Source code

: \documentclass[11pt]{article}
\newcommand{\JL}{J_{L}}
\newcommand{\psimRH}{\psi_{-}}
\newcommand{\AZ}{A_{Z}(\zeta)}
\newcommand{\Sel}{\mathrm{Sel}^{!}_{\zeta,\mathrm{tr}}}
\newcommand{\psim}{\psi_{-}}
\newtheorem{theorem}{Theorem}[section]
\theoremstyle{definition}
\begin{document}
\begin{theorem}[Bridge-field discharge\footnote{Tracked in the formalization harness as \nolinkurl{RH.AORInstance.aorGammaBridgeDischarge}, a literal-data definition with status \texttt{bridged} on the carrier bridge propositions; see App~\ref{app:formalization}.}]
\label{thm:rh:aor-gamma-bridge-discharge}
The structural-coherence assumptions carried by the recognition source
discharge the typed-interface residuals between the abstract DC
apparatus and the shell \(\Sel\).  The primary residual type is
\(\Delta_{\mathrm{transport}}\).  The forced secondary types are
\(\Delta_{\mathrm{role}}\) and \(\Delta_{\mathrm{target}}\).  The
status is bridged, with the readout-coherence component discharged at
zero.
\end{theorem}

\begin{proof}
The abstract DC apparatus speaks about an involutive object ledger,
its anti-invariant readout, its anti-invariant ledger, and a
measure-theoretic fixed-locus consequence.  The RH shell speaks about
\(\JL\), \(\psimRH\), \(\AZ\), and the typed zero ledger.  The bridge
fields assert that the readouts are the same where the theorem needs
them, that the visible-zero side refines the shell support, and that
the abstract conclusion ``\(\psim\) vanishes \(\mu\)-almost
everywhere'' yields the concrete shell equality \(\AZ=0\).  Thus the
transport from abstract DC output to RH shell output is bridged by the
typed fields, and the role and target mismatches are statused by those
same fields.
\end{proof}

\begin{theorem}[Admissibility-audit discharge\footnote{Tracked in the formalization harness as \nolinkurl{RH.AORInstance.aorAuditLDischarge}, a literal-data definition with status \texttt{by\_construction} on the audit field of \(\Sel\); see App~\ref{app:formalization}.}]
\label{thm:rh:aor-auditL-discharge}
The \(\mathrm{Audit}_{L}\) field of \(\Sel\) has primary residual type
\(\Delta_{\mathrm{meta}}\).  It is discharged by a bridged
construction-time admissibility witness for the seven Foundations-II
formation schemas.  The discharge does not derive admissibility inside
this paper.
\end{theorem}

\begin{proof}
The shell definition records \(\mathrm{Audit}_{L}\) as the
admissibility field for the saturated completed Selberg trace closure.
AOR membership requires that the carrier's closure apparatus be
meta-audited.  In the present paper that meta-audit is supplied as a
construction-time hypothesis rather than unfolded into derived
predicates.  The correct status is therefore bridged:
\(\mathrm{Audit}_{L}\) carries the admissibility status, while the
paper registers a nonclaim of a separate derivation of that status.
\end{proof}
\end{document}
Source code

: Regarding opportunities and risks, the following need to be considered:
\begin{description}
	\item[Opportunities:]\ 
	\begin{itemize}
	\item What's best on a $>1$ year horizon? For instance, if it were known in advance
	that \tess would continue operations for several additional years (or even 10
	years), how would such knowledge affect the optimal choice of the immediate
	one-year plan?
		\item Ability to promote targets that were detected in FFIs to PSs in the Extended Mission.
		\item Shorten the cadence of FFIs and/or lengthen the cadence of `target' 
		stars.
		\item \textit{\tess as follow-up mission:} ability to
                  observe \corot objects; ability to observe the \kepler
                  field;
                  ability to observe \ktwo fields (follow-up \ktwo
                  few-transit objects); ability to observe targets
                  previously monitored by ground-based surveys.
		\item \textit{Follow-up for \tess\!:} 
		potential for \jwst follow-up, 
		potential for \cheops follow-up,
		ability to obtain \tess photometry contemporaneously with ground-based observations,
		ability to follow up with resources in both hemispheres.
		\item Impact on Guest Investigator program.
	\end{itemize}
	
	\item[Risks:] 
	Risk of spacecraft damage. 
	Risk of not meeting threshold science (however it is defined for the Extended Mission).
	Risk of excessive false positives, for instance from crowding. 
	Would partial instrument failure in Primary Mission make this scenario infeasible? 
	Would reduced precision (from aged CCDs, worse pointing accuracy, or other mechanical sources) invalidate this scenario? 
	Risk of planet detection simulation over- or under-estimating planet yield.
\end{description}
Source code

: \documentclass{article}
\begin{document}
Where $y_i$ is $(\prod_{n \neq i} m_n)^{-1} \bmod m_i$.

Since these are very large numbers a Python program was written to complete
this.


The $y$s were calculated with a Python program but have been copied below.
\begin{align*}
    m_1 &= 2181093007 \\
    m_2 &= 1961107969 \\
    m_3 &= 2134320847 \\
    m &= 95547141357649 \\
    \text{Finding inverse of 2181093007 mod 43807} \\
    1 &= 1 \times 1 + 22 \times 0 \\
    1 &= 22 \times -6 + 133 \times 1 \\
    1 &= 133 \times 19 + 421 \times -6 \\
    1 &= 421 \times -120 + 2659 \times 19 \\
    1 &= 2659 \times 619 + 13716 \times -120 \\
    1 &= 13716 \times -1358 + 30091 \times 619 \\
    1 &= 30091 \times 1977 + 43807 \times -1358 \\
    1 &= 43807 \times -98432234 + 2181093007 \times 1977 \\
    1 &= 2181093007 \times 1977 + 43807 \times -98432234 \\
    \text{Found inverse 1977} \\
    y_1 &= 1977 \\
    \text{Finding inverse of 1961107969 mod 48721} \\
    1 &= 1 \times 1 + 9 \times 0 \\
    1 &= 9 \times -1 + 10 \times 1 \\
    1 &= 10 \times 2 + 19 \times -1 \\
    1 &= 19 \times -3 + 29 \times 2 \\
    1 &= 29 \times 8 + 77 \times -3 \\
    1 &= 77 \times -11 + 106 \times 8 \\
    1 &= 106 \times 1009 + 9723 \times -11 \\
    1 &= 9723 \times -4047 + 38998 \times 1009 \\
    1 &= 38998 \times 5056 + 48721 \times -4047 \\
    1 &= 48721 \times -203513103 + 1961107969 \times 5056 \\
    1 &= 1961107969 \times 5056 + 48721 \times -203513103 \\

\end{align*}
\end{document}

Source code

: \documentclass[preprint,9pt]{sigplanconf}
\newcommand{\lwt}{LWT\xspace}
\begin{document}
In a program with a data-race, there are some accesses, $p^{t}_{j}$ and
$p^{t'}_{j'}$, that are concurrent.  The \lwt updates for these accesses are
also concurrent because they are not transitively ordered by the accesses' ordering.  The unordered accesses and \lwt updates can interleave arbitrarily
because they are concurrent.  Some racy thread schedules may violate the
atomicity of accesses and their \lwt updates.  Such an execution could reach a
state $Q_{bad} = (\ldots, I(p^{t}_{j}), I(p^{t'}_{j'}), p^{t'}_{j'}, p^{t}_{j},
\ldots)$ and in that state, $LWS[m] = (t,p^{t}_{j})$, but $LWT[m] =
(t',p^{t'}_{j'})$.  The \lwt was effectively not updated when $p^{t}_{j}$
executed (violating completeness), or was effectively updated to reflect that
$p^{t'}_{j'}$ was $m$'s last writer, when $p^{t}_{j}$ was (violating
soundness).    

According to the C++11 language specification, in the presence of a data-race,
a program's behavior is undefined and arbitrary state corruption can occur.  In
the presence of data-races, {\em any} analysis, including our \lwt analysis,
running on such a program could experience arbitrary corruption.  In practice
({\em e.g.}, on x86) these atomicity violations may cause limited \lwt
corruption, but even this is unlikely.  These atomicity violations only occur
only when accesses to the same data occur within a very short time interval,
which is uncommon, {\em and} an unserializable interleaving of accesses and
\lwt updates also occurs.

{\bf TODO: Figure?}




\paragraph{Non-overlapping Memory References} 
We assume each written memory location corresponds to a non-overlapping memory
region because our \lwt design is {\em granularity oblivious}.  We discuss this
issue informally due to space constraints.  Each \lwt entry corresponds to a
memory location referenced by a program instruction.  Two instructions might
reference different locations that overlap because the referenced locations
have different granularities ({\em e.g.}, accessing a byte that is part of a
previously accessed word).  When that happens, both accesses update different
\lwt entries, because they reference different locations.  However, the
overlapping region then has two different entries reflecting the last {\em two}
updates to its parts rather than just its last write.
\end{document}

* * *

Work instruction: Keep only those lines of the records that hold "textit", and return them.

Solution for this task:
		\item \textit{\tess as follow-up mission:} ability to
		\item \textit{Follow-up for \tess\!:} 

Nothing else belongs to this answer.